WHAT TO DO:
Down to the last line, set down the material below exactly; skip the pictures.

TASK INPUT:
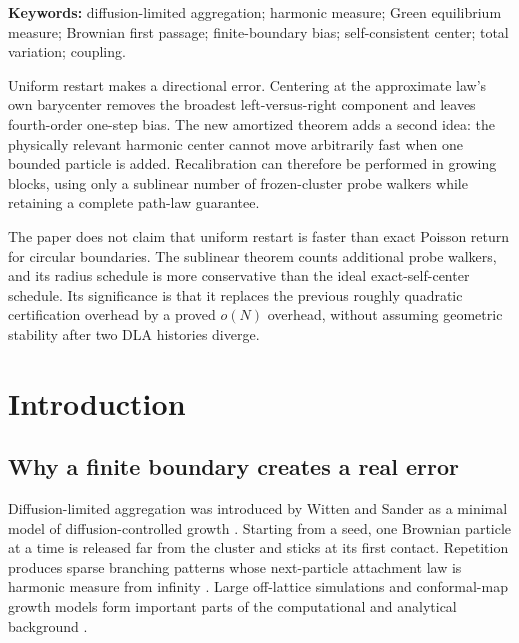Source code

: \documentclass[11pt]{article}
\theoremstyle{mainthm}
\theoremstyle{definition}
\theoremstyle{remark}
\begin{document}
\begin{center}
\small\textbf{Keywords:} diffusion-limited aggregation; harmonic measure; Green equilibrium measure; Brownian first passage; finite-boundary bias; self-consistent center; total variation; coupling.
\end{center}

\begin{resultbox}
Uniform restart makes a directional error. Centering at the approximate law's own barycenter removes the broadest left-versus-right component and leaves fourth-order one-step bias. The new amortized theorem adds a second idea: the physically relevant harmonic center cannot move arbitrarily fast when one bounded particle is added. Recalibration can therefore be performed in growing blocks, using only a sublinear number of frozen-cluster probe walkers while retaining a complete path-law guarantee.
\end{resultbox}

\begin{cautionbox}
The paper does not claim that uniform restart is faster than exact Poisson return for circular boundaries. The sublinear theorem counts additional probe walkers, and its radius schedule is more conservative than the ideal exact-self-center schedule. Its significance is that it replaces the previous roughly quadratic certification overhead by a proved $o(N)$ overhead, without assuming geometric stability after two DLA histories diverge.
\end{cautionbox}

\tableofcontents
\newpage

\section{Introduction}

\subsection{Why a finite boundary creates a real error}

Diffusion-limited aggregation was introduced by Witten and Sander as a minimal model of diffusion-controlled growth \cite{WittenSander1981,WittenSander1983}. Starting from a seed, one Brownian particle at a time is released far from the cluster and sticks at its first contact. Repetition produces sparse branching patterns whose next-particle attachment law is harmonic measure from infinity \cite{Sander2000,Meakin1998,GarnettMarshall2005}. Large off-lattice simulations and conformal-map growth models form important parts of the computational and analytical background \cite{TolmanMeakin1989,HastingsLevitov1998,DavidovitchEtAl1999}.
\end{document}
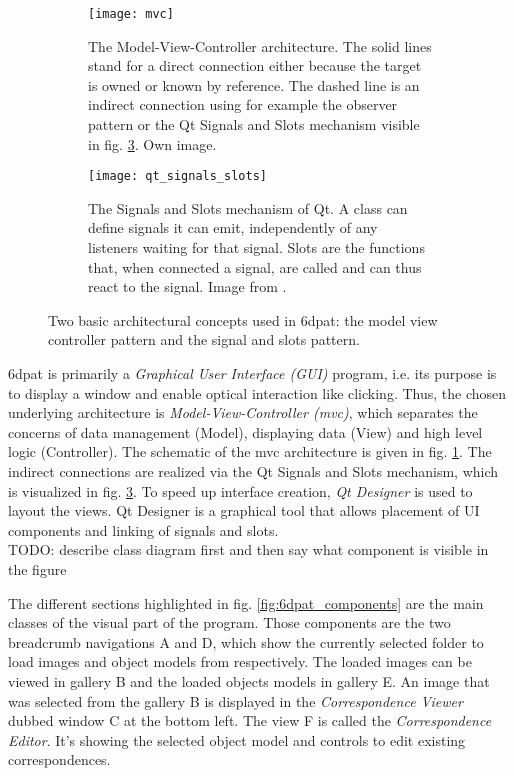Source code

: \begin{figure}[!tbp]
	\centering
	\begin{subfigure}[t]{0.47\textwidth}
		\centering
    	\texttt{[image: mvc]}
    	\caption{The Model-View-Controller architecture. The solid lines stand for a direct connection either because the target is owned or known by reference. The dashed line is an indirect connection using for example the observer pattern or the Qt Signals and Slots mechanism visible in fig. \ref{fig:qt_signals_slots}. Own image.}
    	\label{fig:mvc}
	\end{subfigure}
	\hfill
	\begin{subfigure}[t]{0.47\textwidth}
	\centering
    	\texttt{[image: qt\_signals\_slots]}
    	\caption{The Signals and Slots mechanism of Qt. A class can define signals it can emit, independently of any listeners waiting for that signal. Slots are the functions that, when connected a signal, are called and can thus react to the signal. Image from \cite{qt_signals_and_slots}.}
    	\label{fig:qt_signals_slots}
	\end{subfigure}
	\caption{Two basic architectural concepts used in \gls{6dpat}: the model view controller pattern and the signal and slots pattern.}
\end{figure} 

\gls{6dpat} is primarily a \textit{Graphical User Interface (GUI)} program, i.e. its purpose is to display a window and enable optical interaction like clicking. Thus, the chosen underlying architecture is \textit{Model-View-Controller (\gls{mvc})}, which separates the concerns of data management (Model), displaying data (View) and high level logic (Controller). The schematic of the \gls{mvc} architecture is given in fig. \ref{fig:mvc}. The indirect connections are realized via the Qt Signals and Slots mechanism, which is visualized in fig. \ref{fig:qt_signals_slots}. To speed up interface creation, \textit{Qt Designer} is used to layout the views. Qt Designer is a graphical tool that allows placement of UI components and linking of signals and slots. \\

TODO: describe class diagram first and then say what component is visible in the figure

The different sections highlighted in fig. \ref{fig:6dpat_components} are the main classes of the visual part of the program. Those components are the two breadcrumb navigations A and D, which show the currently selected folder to load images and object models from respectively. The loaded images can be viewed in gallery B and the loaded objects models in gallery E. An image that was selected from the gallery B is displayed in the \textit{Correspondence Viewer} dubbed window C at the bottom left. The view F is called the \textit{Correspondence Editor}. It's showing the selected object model and controls to edit existing correspondences. \\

TASK RESULT:
Source code

: \documentclass[11pt]{article}
\theoremstyle{mainthm}
\theoremstyle{definition}
\theoremstyle{remark}
\begin{document}
\begin{center}
\small\textbf{Keywords:} diffusion-limited aggregation; harmonic measure; Green equilibrium measure; Brownian first passage; finite-boundary bias; self-consistent center; total variation; coupling.
\end{center}

\begin{resultbox}
Uniform restart makes a directional error. Centering at the approximate law's own barycenter removes the broadest left-versus-right component and leaves fourth-order one-step bias. The new amortized theorem adds a second idea: the physically relevant harmonic center cannot move arbitrarily fast when one bounded particle is added. Recalibration can therefore be performed in growing blocks, using only a sublinear number of frozen-cluster probe walkers while retaining a complete path-law guarantee.
\end{resultbox}

\begin{cautionbox}
The paper does not claim that uniform restart is faster than exact Poisson return for circular boundaries. The sublinear theorem counts additional probe walkers, and its radius schedule is more conservative than the ideal exact-self-center schedule. Its significance is that it replaces the previous roughly quadratic certification overhead by a proved $o(N)$ overhead, without assuming geometric stability after two DLA histories diverge.
\end{cautionbox}

\tableofcontents
\newpage

\section{Introduction}

\subsection{Why a finite boundary creates a real error}

Diffusion-limited aggregation was introduced by Witten and Sander as a minimal model of diffusion-controlled growth \cite{WittenSander1981,WittenSander1983}. Starting from a seed, one Brownian particle at a time is released far from the cluster and sticks at its first contact. Repetition produces sparse branching patterns whose next-particle attachment law is harmonic measure from infinity \cite{Sander2000,Meakin1998,GarnettMarshall2005}. Large off-lattice simulations and conformal-map growth models form important parts of the computational and analytical background \cite{TolmanMeakin1989,HastingsLevitov1998,DavidovitchEtAl1999}.
\end{document}
Source code

: \begin{figure}[!tbp]
	\centering
	\begin{subfigure}[t]{0.47\textwidth}
		\centering
    	\texttt{[image: mvc]}
    	\caption{The Model-View-Controller architecture. The solid lines stand for a direct connection either because the target is owned or known by reference. The dashed line is an indirect connection using for example the observer pattern or the Qt Signals and Slots mechanism visible in fig. \ref{fig:qt_signals_slots}. Own image.}
    	\label{fig:mvc}
	\end{subfigure}
	\hfill
	\begin{subfigure}[t]{0.47\textwidth}
	\centering
    	\texttt{[image: qt\_signals\_slots]}
    	\caption{The Signals and Slots mechanism of Qt. A class can define signals it can emit, independently of any listeners waiting for that signal. Slots are the functions that, when connected a signal, are called and can thus react to the signal. Image from \cite{qt_signals_and_slots}.}
    	\label{fig:qt_signals_slots}
	\end{subfigure}
	\caption{Two basic architectural concepts used in \gls{6dpat}: the model view controller pattern and the signal and slots pattern.}
\end{figure} 

\gls{6dpat} is primarily a \textit{Graphical User Interface (GUI)} program, i.e. its purpose is to display a window and enable optical interaction like clicking. Thus, the chosen underlying architecture is \textit{Model-View-Controller (\gls{mvc})}, which separates the concerns of data management (Model), displaying data (View) and high level logic (Controller). The schematic of the \gls{mvc} architecture is given in fig. \ref{fig:mvc}. The indirect connections are realized via the Qt Signals and Slots mechanism, which is visualized in fig. \ref{fig:qt_signals_slots}. To speed up interface creation, \textit{Qt Designer} is used to layout the views. Qt Designer is a graphical tool that allows placement of UI components and linking of signals and slots. \\

TODO: describe class diagram first and then say what component is visible in the figure

The different sections highlighted in fig. \ref{fig:6dpat_components} are the main classes of the visual part of the program. Those components are the two breadcrumb navigations A and D, which show the currently selected folder to load images and object models from respectively. The loaded images can be viewed in gallery B and the loaded objects models in gallery E. An image that was selected from the gallery B is displayed in the \textit{Correspondence Viewer} dubbed window C at the bottom left. The view F is called the \textit{Correspondence Editor}. It's showing the selected object model and controls to edit existing correspondences. \\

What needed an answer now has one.